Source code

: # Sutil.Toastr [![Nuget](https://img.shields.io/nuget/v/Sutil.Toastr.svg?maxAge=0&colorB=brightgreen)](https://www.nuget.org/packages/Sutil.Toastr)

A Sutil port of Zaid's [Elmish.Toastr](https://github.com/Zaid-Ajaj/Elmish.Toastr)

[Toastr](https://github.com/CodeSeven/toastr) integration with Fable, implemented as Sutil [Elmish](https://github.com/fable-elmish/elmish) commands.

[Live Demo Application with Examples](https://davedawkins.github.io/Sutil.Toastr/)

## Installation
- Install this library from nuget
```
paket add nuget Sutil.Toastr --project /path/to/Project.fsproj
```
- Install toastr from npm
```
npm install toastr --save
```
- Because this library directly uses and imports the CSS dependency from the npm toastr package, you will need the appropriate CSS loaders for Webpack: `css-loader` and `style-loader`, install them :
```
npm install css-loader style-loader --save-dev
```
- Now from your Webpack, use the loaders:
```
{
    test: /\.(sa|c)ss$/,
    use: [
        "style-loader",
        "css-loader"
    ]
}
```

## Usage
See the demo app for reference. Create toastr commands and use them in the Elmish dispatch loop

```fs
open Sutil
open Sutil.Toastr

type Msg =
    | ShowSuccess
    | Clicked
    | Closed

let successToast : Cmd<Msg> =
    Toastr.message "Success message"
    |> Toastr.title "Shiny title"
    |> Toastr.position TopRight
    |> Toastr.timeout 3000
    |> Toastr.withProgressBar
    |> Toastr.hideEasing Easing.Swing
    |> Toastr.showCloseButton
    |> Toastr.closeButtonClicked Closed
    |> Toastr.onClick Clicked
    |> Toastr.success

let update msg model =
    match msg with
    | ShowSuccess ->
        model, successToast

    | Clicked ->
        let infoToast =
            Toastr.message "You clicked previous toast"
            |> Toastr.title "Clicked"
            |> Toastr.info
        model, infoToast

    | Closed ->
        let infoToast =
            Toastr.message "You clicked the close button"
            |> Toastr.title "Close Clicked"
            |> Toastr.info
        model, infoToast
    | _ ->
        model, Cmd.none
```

## What you need to do
For this exercise, find all lines in the records containing the word "style" and copy them.

## Result for this task
- Because this library directly uses and imports the CSS dependency from the npm toastr package, you will need the appropriate CSS loaders for Webpack: `css-loader` and `style-loader`, install them :
npm install css-loader style-loader --save-dev
        "style-loader",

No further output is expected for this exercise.